## Prompt
Write out exactly what each line says, starting with the first line below and ending on the one with "i_2 < \dots".
•••
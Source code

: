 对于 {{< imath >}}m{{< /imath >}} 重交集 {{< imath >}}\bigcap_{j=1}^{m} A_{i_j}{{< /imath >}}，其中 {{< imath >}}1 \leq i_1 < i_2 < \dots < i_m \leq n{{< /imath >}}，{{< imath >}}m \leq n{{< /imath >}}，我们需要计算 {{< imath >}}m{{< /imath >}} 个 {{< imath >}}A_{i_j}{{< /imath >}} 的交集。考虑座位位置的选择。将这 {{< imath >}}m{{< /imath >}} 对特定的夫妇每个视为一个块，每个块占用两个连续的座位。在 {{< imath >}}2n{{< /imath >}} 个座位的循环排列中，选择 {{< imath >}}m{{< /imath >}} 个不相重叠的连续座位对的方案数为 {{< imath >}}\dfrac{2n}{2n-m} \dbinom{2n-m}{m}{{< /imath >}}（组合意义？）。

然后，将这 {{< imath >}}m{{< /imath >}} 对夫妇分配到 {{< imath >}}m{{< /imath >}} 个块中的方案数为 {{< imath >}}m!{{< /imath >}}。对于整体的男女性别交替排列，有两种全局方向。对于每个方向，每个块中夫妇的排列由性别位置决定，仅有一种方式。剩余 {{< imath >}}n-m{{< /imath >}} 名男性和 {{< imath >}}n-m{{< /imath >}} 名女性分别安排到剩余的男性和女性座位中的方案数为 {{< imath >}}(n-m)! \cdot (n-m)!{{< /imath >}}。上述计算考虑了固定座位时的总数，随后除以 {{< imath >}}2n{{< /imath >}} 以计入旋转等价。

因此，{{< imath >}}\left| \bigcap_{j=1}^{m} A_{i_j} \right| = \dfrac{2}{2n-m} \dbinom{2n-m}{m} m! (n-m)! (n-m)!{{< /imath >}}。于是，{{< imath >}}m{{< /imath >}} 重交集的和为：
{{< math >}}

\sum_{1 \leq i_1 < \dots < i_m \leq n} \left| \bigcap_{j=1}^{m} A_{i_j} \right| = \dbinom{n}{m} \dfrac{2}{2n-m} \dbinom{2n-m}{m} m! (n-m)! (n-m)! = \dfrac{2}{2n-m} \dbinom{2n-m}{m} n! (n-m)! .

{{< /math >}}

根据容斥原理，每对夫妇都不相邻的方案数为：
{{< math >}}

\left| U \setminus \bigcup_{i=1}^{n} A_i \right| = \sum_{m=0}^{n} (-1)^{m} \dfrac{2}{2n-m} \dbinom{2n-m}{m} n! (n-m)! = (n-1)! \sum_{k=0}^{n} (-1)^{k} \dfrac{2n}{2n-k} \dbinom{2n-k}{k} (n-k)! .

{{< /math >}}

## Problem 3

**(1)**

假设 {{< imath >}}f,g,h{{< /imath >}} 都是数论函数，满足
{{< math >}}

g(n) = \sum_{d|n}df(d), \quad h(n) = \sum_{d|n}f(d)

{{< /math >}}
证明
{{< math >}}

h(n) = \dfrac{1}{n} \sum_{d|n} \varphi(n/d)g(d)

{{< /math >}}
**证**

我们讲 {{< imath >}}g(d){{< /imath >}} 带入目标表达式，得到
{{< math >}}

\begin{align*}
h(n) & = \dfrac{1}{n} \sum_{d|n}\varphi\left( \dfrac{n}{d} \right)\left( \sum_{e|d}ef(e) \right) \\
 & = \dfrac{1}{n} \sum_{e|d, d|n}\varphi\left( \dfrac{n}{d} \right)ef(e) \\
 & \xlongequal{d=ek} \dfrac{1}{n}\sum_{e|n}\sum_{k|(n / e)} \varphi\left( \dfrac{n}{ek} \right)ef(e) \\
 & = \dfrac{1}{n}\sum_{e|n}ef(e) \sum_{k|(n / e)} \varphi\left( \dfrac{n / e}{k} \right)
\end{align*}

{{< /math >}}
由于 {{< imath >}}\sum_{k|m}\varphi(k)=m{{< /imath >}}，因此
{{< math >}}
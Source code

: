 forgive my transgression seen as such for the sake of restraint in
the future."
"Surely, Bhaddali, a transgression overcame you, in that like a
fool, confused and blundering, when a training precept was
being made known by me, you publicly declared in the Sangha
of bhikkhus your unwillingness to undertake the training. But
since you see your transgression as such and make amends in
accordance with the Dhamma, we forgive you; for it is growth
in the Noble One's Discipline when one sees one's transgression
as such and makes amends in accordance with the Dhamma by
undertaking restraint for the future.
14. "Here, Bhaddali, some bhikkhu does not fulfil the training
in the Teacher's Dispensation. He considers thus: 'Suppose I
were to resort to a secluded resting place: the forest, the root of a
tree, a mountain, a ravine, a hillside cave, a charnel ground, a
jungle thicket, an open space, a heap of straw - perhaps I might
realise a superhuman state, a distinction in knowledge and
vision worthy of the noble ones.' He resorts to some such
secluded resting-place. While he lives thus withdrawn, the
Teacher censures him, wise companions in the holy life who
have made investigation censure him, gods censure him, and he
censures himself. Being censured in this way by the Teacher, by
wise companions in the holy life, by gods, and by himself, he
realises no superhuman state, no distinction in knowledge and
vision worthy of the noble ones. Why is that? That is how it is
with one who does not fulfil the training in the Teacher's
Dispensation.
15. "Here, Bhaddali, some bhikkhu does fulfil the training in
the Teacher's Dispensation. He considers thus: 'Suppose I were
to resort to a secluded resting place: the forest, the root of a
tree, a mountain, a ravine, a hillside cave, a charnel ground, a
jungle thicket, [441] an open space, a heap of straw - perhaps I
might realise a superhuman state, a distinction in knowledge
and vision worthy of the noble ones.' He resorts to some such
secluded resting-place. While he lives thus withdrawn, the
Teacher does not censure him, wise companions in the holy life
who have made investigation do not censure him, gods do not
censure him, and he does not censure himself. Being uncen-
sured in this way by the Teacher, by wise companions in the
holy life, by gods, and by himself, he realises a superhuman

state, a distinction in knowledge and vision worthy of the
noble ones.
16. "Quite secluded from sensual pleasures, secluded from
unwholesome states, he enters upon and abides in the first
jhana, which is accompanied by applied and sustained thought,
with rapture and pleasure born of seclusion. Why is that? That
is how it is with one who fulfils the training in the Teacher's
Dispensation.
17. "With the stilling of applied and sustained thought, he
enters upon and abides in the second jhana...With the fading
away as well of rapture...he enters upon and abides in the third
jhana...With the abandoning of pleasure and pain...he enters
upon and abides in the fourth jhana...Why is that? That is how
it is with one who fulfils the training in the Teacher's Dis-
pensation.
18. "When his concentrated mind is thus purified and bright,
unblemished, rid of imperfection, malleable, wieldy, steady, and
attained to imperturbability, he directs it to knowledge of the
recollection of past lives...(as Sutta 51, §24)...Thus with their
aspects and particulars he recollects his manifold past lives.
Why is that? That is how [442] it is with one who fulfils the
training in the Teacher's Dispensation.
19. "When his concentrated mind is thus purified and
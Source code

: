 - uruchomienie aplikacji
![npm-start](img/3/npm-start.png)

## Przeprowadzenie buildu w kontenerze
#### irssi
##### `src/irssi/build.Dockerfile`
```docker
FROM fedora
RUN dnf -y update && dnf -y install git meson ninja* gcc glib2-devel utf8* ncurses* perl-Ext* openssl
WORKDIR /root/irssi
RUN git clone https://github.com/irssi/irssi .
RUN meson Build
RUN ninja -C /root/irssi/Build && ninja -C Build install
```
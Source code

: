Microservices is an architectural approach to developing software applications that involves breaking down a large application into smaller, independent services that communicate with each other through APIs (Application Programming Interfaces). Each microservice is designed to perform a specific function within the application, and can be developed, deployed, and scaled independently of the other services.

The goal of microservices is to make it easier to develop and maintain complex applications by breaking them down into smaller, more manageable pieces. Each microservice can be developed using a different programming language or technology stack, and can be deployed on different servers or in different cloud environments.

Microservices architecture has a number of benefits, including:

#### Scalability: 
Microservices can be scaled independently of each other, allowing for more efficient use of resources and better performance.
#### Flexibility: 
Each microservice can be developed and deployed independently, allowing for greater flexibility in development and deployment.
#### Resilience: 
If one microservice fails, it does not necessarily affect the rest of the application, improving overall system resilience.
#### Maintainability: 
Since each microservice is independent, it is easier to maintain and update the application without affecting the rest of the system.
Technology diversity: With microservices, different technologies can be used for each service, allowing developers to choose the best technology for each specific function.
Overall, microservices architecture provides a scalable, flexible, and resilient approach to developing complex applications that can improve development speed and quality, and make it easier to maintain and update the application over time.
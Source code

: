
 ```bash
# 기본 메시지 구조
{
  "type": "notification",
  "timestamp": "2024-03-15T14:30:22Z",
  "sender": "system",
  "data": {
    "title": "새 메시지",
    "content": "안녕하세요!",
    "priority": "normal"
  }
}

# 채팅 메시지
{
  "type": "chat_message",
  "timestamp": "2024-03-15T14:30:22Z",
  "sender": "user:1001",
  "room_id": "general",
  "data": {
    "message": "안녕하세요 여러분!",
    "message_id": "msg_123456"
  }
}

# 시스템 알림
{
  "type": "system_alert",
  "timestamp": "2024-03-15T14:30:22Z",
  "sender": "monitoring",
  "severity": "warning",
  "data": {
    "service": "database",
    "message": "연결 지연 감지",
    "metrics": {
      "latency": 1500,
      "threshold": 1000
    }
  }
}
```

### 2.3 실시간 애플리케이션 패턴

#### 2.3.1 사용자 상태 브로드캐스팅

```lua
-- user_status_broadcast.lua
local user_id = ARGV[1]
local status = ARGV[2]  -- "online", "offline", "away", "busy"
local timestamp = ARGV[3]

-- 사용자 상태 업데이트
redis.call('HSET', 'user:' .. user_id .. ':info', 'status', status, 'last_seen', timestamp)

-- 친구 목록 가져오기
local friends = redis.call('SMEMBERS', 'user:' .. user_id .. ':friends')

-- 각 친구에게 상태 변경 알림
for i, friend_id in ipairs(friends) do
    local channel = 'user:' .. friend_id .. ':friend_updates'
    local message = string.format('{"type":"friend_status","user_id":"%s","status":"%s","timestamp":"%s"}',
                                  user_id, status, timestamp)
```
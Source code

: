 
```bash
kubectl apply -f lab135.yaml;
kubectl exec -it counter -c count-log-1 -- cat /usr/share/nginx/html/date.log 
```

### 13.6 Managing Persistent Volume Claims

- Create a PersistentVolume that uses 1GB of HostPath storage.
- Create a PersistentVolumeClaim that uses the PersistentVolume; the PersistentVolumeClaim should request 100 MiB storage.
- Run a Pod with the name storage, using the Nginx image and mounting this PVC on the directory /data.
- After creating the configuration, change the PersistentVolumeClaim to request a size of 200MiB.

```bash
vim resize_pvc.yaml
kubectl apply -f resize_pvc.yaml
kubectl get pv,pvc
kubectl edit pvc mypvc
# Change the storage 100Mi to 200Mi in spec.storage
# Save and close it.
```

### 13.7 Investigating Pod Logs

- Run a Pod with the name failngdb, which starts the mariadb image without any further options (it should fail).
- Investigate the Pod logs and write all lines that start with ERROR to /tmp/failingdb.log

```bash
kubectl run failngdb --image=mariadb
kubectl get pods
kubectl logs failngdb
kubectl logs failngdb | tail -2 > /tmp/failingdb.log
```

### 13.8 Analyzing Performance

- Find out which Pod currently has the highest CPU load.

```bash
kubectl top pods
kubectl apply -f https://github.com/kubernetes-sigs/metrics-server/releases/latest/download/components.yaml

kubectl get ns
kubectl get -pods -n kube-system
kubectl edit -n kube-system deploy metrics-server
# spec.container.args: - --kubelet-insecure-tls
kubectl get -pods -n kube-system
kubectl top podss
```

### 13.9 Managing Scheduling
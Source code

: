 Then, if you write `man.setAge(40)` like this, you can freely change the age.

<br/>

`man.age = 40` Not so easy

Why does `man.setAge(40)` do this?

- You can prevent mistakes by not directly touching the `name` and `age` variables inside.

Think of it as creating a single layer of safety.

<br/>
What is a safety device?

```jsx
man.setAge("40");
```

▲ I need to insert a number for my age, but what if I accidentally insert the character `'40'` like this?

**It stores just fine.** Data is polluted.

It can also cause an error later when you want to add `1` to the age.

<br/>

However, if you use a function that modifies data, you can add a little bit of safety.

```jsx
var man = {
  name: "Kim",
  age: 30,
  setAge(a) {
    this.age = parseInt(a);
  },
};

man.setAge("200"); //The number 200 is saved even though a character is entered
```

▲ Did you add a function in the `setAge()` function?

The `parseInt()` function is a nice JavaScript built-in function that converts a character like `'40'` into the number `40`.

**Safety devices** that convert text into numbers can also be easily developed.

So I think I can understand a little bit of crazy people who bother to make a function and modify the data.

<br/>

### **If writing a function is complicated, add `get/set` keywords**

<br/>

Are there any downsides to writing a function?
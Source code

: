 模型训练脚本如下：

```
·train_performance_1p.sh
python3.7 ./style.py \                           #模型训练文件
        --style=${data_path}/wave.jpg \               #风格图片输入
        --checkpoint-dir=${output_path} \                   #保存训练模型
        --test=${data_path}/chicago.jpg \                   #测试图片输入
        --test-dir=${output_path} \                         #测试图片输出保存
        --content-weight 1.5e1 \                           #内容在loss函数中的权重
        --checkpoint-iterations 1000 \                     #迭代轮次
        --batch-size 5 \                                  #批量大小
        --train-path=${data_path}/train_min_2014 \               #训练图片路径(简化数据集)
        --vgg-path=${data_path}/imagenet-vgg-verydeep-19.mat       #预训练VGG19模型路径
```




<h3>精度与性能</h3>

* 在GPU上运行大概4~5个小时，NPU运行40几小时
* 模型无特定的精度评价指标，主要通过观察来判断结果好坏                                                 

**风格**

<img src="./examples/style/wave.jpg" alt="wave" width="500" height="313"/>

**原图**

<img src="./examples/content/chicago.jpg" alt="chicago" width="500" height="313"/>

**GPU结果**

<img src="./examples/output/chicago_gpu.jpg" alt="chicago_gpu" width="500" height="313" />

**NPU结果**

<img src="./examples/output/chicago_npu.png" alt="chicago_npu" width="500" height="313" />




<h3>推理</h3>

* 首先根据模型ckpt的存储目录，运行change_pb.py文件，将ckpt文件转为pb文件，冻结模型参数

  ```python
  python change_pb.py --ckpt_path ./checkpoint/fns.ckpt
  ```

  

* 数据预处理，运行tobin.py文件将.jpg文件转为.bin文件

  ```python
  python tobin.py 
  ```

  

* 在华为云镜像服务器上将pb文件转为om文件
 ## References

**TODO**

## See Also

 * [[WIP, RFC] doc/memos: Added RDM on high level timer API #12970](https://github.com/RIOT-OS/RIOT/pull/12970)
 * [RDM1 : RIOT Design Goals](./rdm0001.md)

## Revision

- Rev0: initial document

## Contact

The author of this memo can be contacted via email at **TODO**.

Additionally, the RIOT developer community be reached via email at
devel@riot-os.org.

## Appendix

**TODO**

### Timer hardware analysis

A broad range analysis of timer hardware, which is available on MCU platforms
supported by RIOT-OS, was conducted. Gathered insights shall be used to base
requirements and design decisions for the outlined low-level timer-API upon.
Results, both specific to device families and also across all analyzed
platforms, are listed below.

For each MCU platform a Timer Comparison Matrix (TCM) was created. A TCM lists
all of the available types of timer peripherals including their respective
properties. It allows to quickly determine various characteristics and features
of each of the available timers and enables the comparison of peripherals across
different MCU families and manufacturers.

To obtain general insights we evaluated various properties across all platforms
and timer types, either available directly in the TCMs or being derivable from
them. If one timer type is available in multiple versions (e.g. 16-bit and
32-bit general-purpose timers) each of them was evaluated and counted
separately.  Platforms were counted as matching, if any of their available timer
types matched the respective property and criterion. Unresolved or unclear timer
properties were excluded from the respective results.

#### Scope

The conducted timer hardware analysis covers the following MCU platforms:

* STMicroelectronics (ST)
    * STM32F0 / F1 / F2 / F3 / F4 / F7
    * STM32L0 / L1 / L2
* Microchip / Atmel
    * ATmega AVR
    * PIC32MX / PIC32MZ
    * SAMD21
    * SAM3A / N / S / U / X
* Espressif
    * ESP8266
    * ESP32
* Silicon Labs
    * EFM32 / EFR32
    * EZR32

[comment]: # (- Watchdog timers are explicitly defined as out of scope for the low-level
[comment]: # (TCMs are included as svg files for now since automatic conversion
•••
## Response to this exercise
Source code

: 对于 {{< imath >}}m{{< /imath >}} 重交集 {{< imath >}}\bigcap_{j=1}^{m} A_{i_j}{{< /imath >}}，其中 {{< imath >}}1 \leq i_1 < i_2 < \dots < i_m \leq n{{< /imath >}}，{{< imath >}}m \leq n{{< /imath >}}，我们需要计算 {{< imath >}}m{{< /imath >}} 个 {{< imath >}}A_{i_j}{{< /imath >}} 的交集。考虑座位位置的选择。将这 {{< imath >}}m{{< /imath >}} 对特定的夫妇每个视为一个块，每个块占用两个连续的座位。在 {{< imath >}}2n{{< /imath >}} 个座位的循环排列中，选择 {{< imath >}}m{{< /imath >}} 个不相重叠的连续座位对的方案数为 {{< imath >}}\dfrac{2n}{2n-m} \dbinom{2n-m}{m}{{< /imath >}}（组合意义？）。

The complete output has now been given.